Foreign funds’ bullish outlook on Monday steered the Qatar Stock Exchange back onto the positive trajectory as capitalisation touched QR516bn.
Mainly led by transport, realty and banking equities, the 20-stock Qatar Index gained 0.41% to 9,450.07 points.
Gulf as well as domestic institutions’ weakened net selling also helped the market, which is up 10.87% year-to-date.
However, local and non-Qatari individuals turned net sellers in the bourse, whose capitalisation grew 0.85%.
Islamic stocks were seen declining vis-à-vis gains in the other indices in the market, where demand was seen higher especially for large caps.
Trade turnover and volumes were on the decline in the bourse, where the real estate, banking and industrials sectors together accounted for about 77% of the total volume.
The Total Return Index rose 0.41% to 15,847.21 points and the All Share Index by 0.79% to 2,662.88 points, while the Al Rayan Islamic Index fell 0.21% to 3,728.03 points.

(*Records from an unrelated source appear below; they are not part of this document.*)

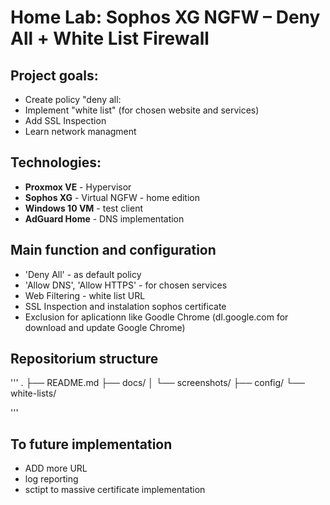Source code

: # Home Lab: Sophos XG NGFW – Deny All + White List Firewall

## Project goals:
- Create policy "deny all:
- Implement "white list" (for chosen website and services)
- Add SSL Inspection
- Learn network managment

## Technologies:
- **Proxmox VE** - Hypervisor
- **Sophos XG** - Virtual NGFW - home edition
- **Windows 10 VM** - test client
- **AdGuard Home** - DNS implementation

## Main function and configuration
- 'Deny All' - as default policy
- 'Allow DNS', 'Allow HTTPS' - for chosen services
- Web Filtering - white list URL
- SSL Inspection and instalation sophos certificate
- Exclusion for aplicationn like Goodle Chrome (dl.google.com for download and update Google Chrome)

## Repositorium structure
'''
.
├── README.md
├── docs/
│   └── screenshots/
├── config/
    └── white-lists/

'''

## To future implementation
- ADD more URL
- log reporting
- sctipt to massive certificate implementation
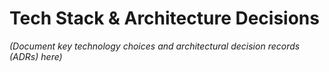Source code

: # Tech Stack & Architecture Decisions

*(Document key technology choices and architectural decision records (ADRs) here)*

The transport index soared 2.02%, followed by realty (2%), banks and financial services (1.11%) and insurance (0.23%); while telecom shrank 0.99%, consumer goods (0.17%) and industrials (0.11%).

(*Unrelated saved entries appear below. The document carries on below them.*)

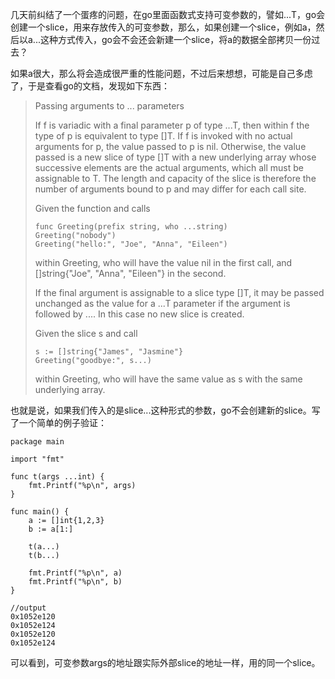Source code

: 几天前纠结了一个蛋疼的问题，在go里面函数式支持可变参数的，譬如...T，go会创建一个slice，用来存放传入的可变参数，那么，如果创建一个slice，例如a，然后以a...这种方式传入，go会不会还会新建一个slice，将a的数据全部拷贝一份过去？

如果a很大，那么将会造成很严重的性能问题，不过后来想想，可能是自己多虑了，于是查看go的文档，发现如下东西：


> Passing arguments to ... parameters
> 
> If f is variadic with a final parameter p of type ...T, then within f the type of p is equivalent to type []T. If f is invoked with no actual arguments for p, the value passed to p is nil. Otherwise, the value passed is a new slice of type []T with a new underlying array whose successive elements are the actual arguments, which all must be assignable to T. The length and capacity of the slice is therefore the number of arguments bound to p and may differ for each call site.
> 
> Given the function and calls
> 
>     func Greeting(prefix string, who ...string)
>     Greeting("nobody")
>     Greeting("hello:", "Joe", "Anna", "Eileen")
> 
> within Greeting, who will have the value nil in the first call, and []string{"Joe", "Anna", "Eileen"} in the second.
> 
> If the final argument is assignable to a slice type []T, it may be passed unchanged as the value for a ...T parameter if the argument is followed by .... In this case no new slice is created.
> 
> Given the slice s and call
> 
>     s := []string{"James", "Jasmine"}
>     Greeting("goodbye:", s...)
> 
> within Greeting, who will have the same value as s with the same underlying array.

也就是说，如果我们传入的是slice...这种形式的参数，go不会创建新的slice。写了一个简单的例子验证：

    package main
    
    import "fmt"
    
    func t(args ...int) {
        fmt.Printf("%p\n", args)
    }
    
    func main() {
        a := []int{1,2,3}
        b := a[1:]
        
        t(a...)
        t(b...)
        
        fmt.Printf("%p\n", a)
        fmt.Printf("%p\n", b)
    }
    
    //output
    0x1052e120
    0x1052e124
    0x1052e120
    0x1052e124
    
可以看到，可变参数args的地址跟实际外部slice的地址一样，用的同一个slice。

Major gainers included Ezdan, Nakilat, QNB, Qatar Oman Investment, Mesaieed Petrochemical Holding, Qatar General and Reinsurance, Milaha and United Development Company, while Qatar First Bank, Qatari Investors Group, Gulf International Services, Vodafone Qatar and Widam Food were among the losers.
Non-Qatari institutions turned net buyers to the tune of QR15.54mn against net sellers of QR1.7mn on January 28.

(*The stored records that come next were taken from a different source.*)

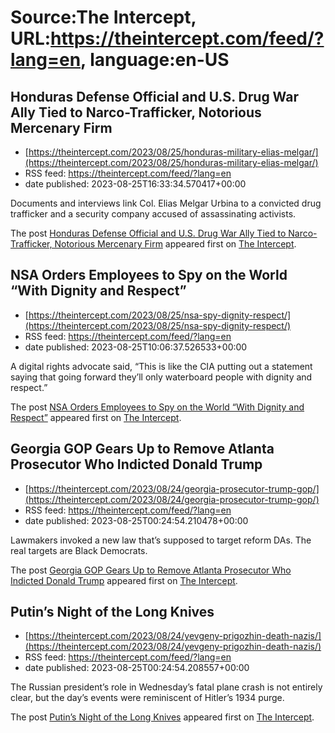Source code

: # Source:The Intercept, URL:https://theintercept.com/feed/?lang=en, language:en-US

## Honduras Defense Official and U.S. Drug War Ally Tied to Narco-Trafficker, Notorious Mercenary Firm
 - [https://theintercept.com/2023/08/25/honduras-military-elias-melgar/](https://theintercept.com/2023/08/25/honduras-military-elias-melgar/)
 - RSS feed: https://theintercept.com/feed/?lang=en
 - date published: 2023-08-25T16:33:34.570417+00:00

<p>Documents and interviews link Col. Elias Melgar Urbina to a convicted drug trafficker and a security company accused of assassinating activists.</p>
<p>The post <a href="https://theintercept.com/2023/08/25/honduras-military-elias-melgar/" rel="nofollow">Honduras Defense Official and U.S. Drug War Ally Tied to Narco-Trafficker, Notorious Mercenary Firm</a> appeared first on <a href="https://theintercept.com" rel="nofollow">The Intercept</a>.</p>

## NSA Orders Employees to Spy on the World “With Dignity and Respect”
 - [https://theintercept.com/2023/08/25/nsa-spy-dignity-respect/](https://theintercept.com/2023/08/25/nsa-spy-dignity-respect/)
 - RSS feed: https://theintercept.com/feed/?lang=en
 - date published: 2023-08-25T10:06:37.526533+00:00

<p>A digital rights advocate said, “This is like the CIA putting out a statement saying that going forward they’ll only waterboard people with dignity and respect.”</p>
<p>The post <a href="https://theintercept.com/2023/08/25/nsa-spy-dignity-respect/" rel="nofollow">NSA Orders Employees to Spy on the World “With Dignity and Respect”</a> appeared first on <a href="https://theintercept.com" rel="nofollow">The Intercept</a>.</p>

## Georgia GOP Gears Up to Remove Atlanta Prosecutor Who Indicted Donald Trump
 - [https://theintercept.com/2023/08/24/georgia-prosecutor-trump-gop/](https://theintercept.com/2023/08/24/georgia-prosecutor-trump-gop/)
 - RSS feed: https://theintercept.com/feed/?lang=en
 - date published: 2023-08-25T00:24:54.210478+00:00

<p>Lawmakers invoked a new law that’s supposed to target reform DAs. The real targets are Black Democrats.</p>
<p>The post <a href="https://theintercept.com/2023/08/24/georgia-prosecutor-trump-gop/" rel="nofollow">Georgia GOP Gears Up to Remove Atlanta Prosecutor Who Indicted Donald Trump</a> appeared first on <a href="https://theintercept.com" rel="nofollow">The Intercept</a>.</p>

## Putin’s Night of the Long Knives
 - [https://theintercept.com/2023/08/24/yevgeny-prigozhin-death-nazis/](https://theintercept.com/2023/08/24/yevgeny-prigozhin-death-nazis/)
 - RSS feed: https://theintercept.com/feed/?lang=en
 - date published: 2023-08-25T00:24:54.208557+00:00

<p>The Russian president’s role in Wednesday’s fatal plane crash is not entirely clear, but the day’s events were reminiscent of Hitler’s 1934 purge.</p>
<p>The post <a href="https://theintercept.com/2023/08/24/yevgeny-prigozhin-death-nazis/" rel="nofollow">Putin’s Night of the Long Knives</a> appeared first on <a href="https://theintercept.com" rel="nofollow">The Intercept</a>.</p>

Gulf funds’ net selling weakened substantially to QR2.52mn compared to QR22.92mn the previous day.
Domestic funds’ net profit-booking also declined perceptibly to QR1.6mn against QR9.69mn on Sunday.
However, local individuals turned net sellers to the extent of QR8.52mn compared with net buyers of QR26.28mn on January 28.
Non-Qatari retail investors were also net sellers to the tune of QR3mn against net buyers of QR7.27mn the previous day.
Gulf individual investors’ net buying declined marginally to QR0.09mn compared to QR0.76mn on Sunday.
Total trade volume fell 29% to 6.31mn shares and value by 15% to QR170.4mn, while deals were up 5% to 3,315.
The market witnessed a 57% plunge in the industrials sector’s trade volume to 1.2mn equities, 43% in value to QR32.51mn and 28% in transactions to 682.
The banks and financial services sector’s trade volume plummeted 41% to 1.77mn stocks and value by 14% to QR64.31mn, whereas deals grew 4% to 1,043.
The consumer goods sector reported a 34% shrinkage in trade volume to 0.19 shares, 1% in value to QR15.99mn and 6% in transactions to 245.
The real estate sector’s trade volume tanked 9% to 1.88mn equities and value by 20% to QR33.07mn, while deals shot up 22% to 706.
However, the transport sector’s trade volume almost tripled to 0.42mn stocks and value almost doubled to QR9.18mn on more-than-doubled transactions to 241.
The telecom sector saw a 32% surge in trade volume to 0.78mn shares to more than double value to QR12.14mn on an 81% increase in deals to 300.
Although the insurance sector’s trade volume was flat at 0.06mn equities, there was a 16% expansion in value to QR3.21mn and 8% in transactions to 98.
In the debt market, there was no trading of treasury bills and sovereign bonds.